━━━ RECORD SET ━━━
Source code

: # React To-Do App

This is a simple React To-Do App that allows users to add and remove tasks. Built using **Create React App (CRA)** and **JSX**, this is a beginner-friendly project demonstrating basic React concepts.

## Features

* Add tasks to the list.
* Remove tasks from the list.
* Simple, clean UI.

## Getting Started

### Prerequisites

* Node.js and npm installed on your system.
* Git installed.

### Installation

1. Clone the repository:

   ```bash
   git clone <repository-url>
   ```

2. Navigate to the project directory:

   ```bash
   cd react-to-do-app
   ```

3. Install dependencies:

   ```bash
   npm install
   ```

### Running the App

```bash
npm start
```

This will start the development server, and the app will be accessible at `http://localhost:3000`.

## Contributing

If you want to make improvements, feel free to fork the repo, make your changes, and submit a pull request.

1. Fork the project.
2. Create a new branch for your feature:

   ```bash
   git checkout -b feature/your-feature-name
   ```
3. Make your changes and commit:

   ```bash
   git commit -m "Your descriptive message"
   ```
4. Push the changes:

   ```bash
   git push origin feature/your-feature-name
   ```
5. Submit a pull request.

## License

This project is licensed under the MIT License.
━━━
━━━ RECORD SET ━━━
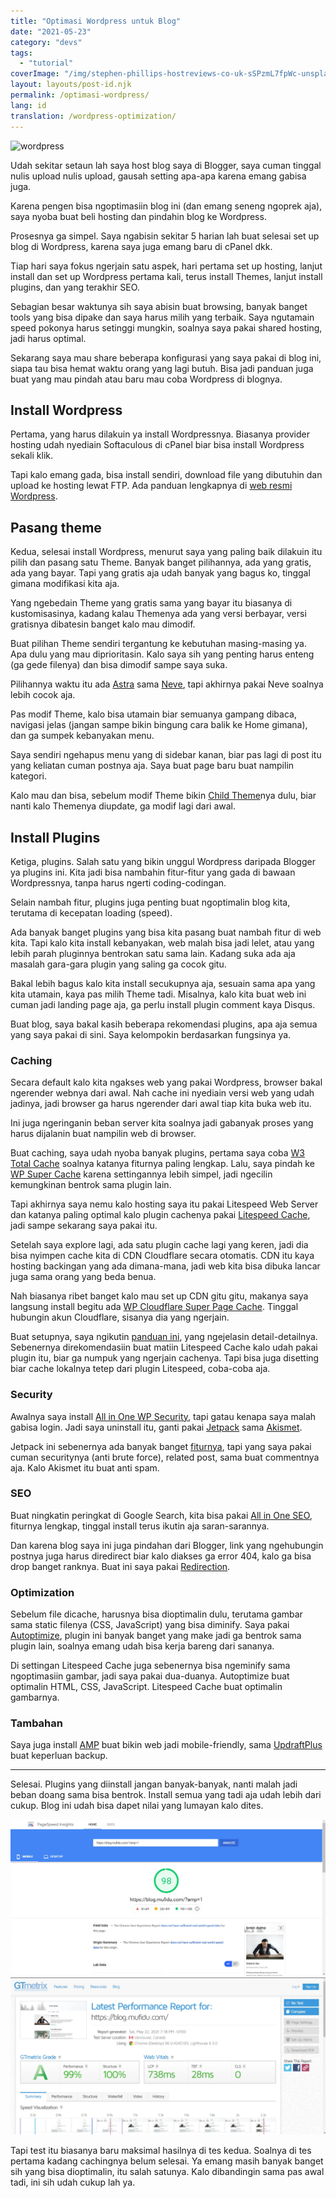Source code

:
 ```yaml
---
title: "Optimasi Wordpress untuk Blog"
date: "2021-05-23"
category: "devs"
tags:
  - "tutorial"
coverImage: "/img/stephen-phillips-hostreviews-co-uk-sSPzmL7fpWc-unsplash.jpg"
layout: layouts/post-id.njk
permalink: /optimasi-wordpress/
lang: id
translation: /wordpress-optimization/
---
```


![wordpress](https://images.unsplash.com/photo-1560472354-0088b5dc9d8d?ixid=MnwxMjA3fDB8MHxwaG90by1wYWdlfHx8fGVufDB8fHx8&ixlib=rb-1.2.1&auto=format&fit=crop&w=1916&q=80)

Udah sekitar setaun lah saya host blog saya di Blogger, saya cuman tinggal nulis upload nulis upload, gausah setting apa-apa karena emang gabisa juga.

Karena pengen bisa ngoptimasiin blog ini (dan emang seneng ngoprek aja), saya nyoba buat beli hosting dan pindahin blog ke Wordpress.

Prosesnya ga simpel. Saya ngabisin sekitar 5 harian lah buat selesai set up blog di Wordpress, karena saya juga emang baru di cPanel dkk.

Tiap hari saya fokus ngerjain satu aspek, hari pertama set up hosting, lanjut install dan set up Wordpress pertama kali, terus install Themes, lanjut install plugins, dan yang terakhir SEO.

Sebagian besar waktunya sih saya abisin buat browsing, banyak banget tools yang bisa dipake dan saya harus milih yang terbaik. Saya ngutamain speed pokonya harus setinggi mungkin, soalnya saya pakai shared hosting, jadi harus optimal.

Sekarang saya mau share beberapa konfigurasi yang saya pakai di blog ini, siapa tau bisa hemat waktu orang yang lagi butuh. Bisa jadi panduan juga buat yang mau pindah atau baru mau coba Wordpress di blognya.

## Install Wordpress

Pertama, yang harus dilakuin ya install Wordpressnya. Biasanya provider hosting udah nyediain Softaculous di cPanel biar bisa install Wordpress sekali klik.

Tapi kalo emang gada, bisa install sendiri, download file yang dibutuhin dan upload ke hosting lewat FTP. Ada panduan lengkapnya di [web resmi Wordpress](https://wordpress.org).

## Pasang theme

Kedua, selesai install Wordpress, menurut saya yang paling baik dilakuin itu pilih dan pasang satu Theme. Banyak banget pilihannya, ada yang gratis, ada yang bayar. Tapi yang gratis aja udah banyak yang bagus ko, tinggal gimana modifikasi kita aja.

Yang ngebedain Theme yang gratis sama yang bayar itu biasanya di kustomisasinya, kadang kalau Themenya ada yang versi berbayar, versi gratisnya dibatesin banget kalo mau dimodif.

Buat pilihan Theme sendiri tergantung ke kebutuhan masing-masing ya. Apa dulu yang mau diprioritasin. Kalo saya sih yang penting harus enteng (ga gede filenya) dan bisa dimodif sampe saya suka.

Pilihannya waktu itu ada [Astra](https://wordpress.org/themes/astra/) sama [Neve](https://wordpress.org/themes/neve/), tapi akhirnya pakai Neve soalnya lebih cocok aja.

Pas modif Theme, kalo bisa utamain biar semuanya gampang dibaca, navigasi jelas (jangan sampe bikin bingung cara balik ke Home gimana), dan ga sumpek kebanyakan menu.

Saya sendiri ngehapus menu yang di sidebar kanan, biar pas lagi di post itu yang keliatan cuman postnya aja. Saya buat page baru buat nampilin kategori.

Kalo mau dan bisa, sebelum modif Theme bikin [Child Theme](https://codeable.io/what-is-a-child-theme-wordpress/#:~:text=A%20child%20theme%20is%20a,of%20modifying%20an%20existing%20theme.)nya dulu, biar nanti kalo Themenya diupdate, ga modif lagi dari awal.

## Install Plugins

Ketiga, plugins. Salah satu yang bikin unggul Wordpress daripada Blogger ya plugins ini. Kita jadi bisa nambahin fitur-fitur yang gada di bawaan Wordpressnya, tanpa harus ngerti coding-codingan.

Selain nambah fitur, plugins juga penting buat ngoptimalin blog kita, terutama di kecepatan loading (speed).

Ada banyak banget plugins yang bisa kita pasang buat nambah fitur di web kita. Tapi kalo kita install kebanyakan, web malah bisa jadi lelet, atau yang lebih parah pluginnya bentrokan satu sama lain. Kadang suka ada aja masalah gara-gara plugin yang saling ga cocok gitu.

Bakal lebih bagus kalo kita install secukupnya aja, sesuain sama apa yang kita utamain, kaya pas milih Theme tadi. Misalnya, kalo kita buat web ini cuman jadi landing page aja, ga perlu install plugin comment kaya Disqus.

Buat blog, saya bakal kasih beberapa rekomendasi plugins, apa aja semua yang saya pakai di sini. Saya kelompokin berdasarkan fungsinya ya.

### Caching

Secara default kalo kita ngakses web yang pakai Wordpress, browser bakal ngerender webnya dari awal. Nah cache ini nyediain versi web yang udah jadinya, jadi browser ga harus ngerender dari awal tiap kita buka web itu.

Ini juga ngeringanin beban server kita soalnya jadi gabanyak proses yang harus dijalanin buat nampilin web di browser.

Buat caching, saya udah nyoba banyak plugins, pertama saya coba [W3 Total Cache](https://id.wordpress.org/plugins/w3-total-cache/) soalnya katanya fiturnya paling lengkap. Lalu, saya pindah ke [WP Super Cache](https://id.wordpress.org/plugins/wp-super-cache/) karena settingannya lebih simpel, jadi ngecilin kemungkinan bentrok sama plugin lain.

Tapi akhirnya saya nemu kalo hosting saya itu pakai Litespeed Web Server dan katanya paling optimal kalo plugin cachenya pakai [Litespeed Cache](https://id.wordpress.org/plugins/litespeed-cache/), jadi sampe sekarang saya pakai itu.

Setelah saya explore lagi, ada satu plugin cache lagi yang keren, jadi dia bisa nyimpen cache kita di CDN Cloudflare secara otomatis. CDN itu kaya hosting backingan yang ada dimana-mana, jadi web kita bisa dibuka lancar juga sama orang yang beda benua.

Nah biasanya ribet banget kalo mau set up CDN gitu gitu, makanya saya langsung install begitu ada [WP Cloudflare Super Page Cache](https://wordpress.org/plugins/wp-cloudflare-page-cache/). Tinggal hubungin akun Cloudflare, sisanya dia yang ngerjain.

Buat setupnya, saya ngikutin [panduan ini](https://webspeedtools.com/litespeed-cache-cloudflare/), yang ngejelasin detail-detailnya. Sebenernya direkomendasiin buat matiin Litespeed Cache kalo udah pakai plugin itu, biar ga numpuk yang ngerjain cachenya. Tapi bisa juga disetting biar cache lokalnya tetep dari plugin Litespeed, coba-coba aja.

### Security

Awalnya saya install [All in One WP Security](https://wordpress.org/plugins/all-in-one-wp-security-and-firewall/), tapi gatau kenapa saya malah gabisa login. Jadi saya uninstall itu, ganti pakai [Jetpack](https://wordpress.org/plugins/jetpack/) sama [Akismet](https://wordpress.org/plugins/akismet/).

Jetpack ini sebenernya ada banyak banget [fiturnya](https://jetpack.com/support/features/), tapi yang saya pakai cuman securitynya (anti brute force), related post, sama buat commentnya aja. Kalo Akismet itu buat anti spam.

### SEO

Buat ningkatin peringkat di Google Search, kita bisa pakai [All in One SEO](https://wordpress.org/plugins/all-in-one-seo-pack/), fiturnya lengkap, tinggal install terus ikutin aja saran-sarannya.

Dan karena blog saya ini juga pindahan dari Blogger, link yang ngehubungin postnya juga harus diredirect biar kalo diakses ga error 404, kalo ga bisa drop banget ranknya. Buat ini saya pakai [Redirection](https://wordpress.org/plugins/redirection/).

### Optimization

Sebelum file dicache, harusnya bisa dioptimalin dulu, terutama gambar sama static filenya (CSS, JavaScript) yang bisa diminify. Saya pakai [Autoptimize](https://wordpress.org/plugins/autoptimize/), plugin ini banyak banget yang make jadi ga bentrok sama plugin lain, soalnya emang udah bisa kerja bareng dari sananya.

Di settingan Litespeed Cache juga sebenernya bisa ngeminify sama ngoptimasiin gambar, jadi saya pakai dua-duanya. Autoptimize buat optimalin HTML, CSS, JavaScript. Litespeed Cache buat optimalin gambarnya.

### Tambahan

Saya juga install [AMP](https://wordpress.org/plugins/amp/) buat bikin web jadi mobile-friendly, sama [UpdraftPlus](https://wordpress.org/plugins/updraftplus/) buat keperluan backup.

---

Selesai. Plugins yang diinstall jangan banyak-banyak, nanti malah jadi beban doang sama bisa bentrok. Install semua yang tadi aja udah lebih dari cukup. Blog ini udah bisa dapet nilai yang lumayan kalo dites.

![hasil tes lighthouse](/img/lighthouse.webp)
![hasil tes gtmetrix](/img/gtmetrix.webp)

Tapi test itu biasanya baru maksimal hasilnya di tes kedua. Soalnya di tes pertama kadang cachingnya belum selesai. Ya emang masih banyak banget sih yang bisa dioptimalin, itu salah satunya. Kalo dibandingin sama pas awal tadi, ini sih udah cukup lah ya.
━━━
━━━ RECORD SET ━━━
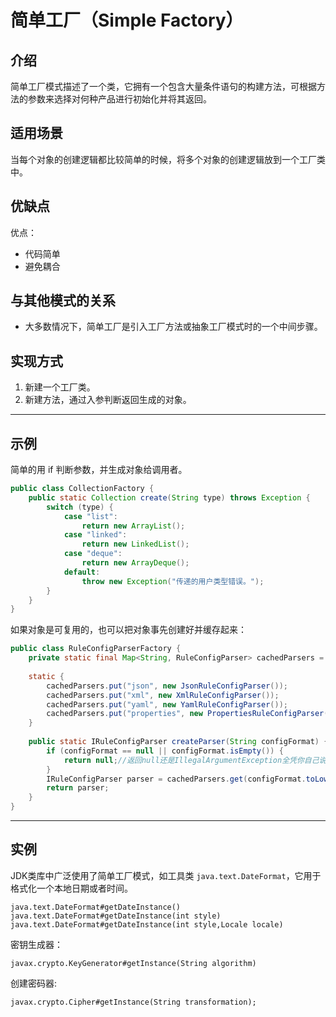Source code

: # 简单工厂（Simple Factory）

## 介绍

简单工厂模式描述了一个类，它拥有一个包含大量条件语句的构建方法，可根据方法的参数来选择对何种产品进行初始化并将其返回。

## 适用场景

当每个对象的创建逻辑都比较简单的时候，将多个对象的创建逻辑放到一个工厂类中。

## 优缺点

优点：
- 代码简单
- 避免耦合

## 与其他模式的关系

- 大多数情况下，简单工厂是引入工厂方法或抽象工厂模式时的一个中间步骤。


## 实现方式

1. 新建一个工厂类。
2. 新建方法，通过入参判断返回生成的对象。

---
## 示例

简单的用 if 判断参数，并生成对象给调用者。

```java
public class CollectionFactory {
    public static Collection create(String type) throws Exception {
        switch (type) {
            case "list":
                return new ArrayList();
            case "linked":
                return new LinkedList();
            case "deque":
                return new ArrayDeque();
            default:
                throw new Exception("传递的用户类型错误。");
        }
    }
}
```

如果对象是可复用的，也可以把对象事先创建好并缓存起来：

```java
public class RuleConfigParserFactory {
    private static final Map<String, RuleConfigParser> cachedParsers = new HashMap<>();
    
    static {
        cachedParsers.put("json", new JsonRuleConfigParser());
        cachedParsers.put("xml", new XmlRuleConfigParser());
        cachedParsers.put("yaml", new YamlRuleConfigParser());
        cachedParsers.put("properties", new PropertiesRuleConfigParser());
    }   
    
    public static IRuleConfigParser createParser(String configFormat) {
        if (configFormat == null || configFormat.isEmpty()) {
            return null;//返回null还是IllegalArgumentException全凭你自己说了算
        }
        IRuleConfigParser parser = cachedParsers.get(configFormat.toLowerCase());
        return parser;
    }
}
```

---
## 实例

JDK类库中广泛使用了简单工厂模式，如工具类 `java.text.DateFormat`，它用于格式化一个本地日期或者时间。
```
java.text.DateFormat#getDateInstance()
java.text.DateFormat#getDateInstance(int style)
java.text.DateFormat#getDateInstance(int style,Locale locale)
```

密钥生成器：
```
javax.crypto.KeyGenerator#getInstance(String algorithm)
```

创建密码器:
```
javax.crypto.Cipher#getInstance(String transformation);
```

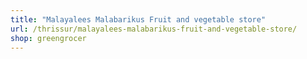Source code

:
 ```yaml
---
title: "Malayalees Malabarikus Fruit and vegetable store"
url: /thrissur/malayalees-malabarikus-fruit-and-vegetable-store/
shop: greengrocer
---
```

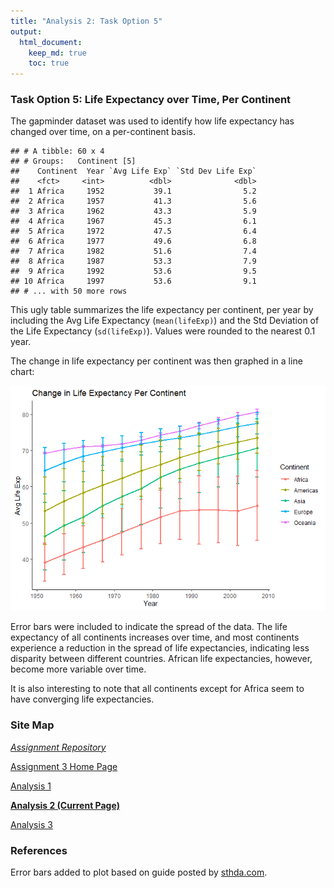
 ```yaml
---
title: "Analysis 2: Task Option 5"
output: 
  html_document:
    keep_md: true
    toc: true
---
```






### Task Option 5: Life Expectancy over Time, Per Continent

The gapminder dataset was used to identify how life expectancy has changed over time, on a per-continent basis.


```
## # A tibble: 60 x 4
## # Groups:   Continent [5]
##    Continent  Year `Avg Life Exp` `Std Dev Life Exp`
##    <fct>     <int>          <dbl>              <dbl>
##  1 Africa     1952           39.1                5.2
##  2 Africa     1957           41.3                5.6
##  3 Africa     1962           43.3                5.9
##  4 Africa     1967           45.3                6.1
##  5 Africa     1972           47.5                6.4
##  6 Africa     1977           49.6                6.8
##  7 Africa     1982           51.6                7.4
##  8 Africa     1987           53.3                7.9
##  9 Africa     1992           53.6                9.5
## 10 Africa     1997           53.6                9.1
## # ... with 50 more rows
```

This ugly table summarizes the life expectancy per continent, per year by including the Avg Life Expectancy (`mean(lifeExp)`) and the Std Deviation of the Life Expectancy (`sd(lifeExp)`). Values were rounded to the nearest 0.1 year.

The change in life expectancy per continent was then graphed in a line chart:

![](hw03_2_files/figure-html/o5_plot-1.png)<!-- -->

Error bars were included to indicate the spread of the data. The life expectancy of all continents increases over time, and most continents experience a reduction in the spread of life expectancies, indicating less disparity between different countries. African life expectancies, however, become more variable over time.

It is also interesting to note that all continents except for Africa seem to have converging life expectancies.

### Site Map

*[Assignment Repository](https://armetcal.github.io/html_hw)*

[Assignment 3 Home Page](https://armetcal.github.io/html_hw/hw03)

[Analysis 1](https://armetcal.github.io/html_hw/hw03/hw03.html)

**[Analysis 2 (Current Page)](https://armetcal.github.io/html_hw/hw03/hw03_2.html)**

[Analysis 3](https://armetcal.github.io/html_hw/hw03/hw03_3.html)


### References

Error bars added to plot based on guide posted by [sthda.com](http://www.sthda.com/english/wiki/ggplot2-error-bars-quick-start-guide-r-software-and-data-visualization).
━━━
* **TASK ITEM**: If a line in the entries holds the string "IRuleConfigParser", copy it.

* **ANSWER BOX**:
    public static IRuleConfigParser createParser(String configFormat) {
        IRuleConfigParser parser = cachedParsers.get(configFormat.toLowerCase());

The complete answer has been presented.